╔══

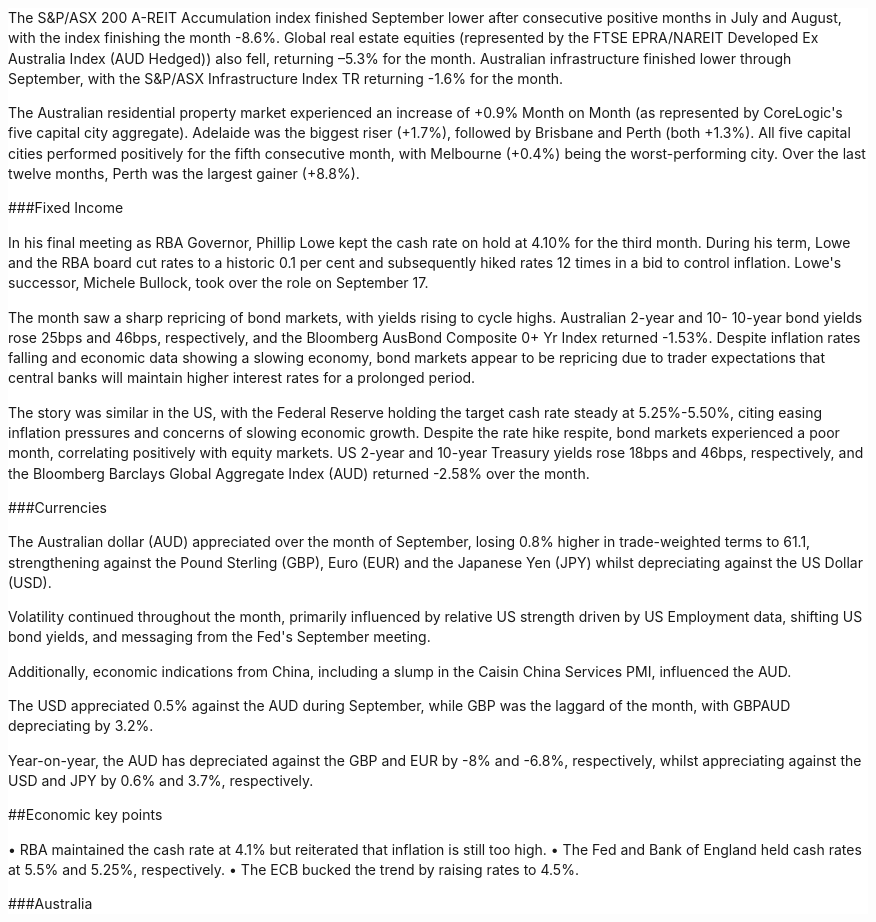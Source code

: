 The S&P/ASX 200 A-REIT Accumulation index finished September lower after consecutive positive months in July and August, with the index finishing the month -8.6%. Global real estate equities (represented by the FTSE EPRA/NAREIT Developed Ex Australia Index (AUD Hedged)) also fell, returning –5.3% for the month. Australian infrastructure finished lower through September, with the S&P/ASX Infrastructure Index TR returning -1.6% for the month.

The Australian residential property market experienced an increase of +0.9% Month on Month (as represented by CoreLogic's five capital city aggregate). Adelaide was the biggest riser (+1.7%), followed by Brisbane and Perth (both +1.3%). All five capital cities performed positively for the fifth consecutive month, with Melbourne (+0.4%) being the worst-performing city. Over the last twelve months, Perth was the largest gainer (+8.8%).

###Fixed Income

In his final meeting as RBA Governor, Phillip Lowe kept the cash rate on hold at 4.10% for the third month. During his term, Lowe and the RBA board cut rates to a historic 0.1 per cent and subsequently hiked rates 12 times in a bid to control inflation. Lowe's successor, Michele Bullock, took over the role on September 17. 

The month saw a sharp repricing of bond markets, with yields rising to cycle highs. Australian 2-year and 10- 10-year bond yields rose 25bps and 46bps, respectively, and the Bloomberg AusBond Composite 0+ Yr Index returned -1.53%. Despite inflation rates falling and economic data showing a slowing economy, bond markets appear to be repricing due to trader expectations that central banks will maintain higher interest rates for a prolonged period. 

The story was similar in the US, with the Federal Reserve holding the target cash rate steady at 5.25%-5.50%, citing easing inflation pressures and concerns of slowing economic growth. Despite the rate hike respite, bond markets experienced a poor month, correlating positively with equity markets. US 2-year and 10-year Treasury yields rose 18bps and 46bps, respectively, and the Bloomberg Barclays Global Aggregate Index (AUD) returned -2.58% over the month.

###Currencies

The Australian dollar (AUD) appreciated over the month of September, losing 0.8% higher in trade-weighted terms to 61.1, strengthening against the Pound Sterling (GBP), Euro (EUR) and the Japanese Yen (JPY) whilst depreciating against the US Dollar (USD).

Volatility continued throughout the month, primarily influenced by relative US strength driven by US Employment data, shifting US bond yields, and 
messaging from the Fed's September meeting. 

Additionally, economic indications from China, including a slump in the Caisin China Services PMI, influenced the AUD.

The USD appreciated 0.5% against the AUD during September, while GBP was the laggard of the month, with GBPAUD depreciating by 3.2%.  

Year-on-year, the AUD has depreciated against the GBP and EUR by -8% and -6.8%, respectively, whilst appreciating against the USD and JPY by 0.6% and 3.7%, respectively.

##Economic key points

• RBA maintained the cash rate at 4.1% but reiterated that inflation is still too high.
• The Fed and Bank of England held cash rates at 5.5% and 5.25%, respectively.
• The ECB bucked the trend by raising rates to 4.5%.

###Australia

╚══
╔══

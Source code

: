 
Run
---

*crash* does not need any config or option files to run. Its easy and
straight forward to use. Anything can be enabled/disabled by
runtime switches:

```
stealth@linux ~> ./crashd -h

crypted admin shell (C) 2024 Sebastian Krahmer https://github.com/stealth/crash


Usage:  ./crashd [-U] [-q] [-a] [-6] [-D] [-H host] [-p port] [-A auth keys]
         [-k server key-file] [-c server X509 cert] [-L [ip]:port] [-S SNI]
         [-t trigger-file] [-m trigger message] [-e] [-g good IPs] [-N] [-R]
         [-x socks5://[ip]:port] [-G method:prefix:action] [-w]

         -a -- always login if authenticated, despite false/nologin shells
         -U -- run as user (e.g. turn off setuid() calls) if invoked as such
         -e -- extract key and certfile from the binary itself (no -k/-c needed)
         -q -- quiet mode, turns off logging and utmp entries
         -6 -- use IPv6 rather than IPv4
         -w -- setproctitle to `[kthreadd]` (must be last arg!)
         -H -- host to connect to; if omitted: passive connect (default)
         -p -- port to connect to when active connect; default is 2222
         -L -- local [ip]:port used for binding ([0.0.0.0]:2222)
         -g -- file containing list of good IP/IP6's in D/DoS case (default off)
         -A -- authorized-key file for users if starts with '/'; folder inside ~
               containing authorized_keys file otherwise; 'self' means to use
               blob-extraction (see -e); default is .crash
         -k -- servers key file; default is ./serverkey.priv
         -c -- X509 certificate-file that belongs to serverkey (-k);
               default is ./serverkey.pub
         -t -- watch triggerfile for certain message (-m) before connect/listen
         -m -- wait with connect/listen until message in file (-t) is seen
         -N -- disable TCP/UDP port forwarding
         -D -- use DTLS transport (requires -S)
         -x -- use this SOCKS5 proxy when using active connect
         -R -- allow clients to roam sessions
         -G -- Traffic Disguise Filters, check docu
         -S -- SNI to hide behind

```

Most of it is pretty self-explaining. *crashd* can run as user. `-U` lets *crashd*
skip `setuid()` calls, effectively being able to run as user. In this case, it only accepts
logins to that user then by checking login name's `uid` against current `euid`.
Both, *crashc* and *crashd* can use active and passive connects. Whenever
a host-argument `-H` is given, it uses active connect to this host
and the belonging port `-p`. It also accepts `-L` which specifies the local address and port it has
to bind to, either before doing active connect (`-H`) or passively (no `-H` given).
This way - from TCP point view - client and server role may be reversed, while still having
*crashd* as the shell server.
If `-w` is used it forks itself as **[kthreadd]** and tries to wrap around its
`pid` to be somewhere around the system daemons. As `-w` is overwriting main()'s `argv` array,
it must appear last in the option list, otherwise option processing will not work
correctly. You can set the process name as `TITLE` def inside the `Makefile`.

╚══
╔══

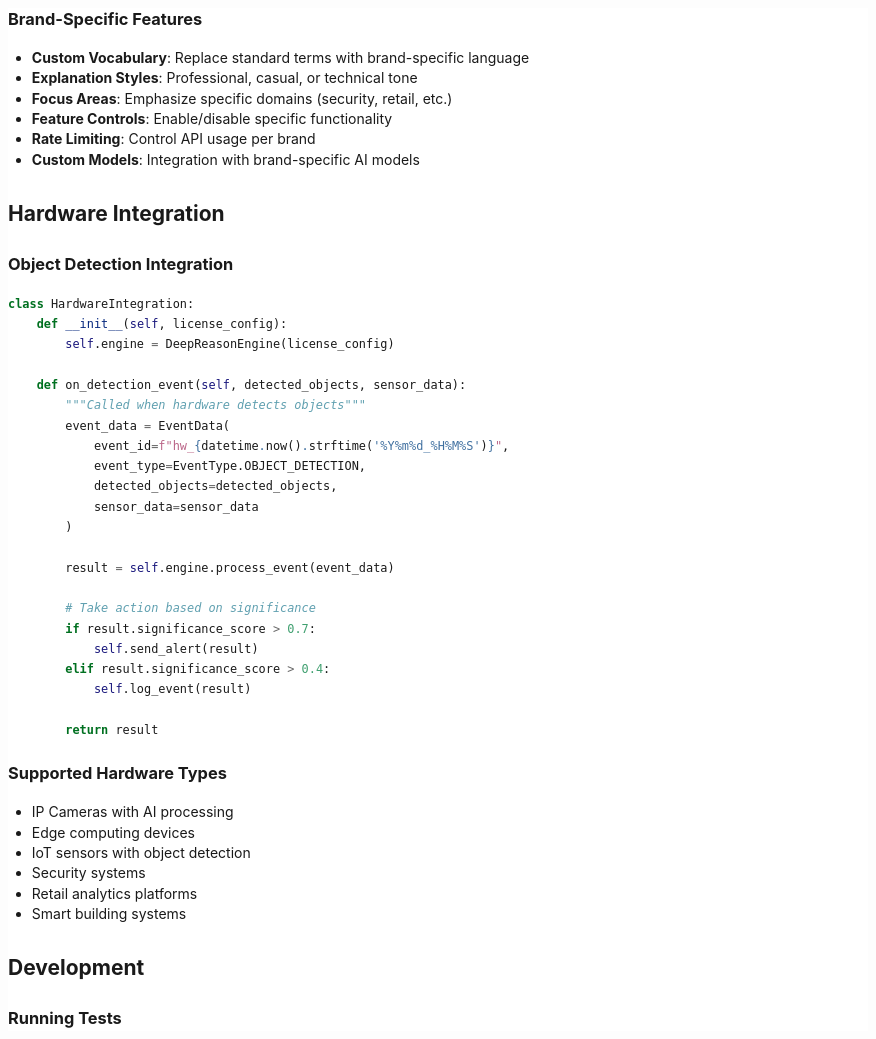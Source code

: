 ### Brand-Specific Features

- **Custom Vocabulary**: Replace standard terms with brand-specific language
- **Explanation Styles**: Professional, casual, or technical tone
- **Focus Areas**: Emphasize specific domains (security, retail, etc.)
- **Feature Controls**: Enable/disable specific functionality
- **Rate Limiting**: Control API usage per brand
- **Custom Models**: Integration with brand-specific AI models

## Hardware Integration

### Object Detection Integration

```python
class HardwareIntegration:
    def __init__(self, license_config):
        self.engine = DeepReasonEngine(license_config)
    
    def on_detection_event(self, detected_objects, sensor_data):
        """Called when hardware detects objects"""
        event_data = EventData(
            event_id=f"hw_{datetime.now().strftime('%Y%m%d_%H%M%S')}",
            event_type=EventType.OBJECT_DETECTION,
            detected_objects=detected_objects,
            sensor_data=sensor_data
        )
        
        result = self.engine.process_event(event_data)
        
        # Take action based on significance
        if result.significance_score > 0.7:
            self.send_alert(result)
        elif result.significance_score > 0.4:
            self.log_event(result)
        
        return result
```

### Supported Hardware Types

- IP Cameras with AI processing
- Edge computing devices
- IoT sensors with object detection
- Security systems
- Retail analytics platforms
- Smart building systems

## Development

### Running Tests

╚══

### Task instructions
Lines in the data that hold "local" must be located and copied.

### Answer for this exercise
         -L -- local [ip]:port used for binding ([0.0.0.0]:2222)
and the belonging port `-p`. It also accepts `-L` which specifies the local address and port it has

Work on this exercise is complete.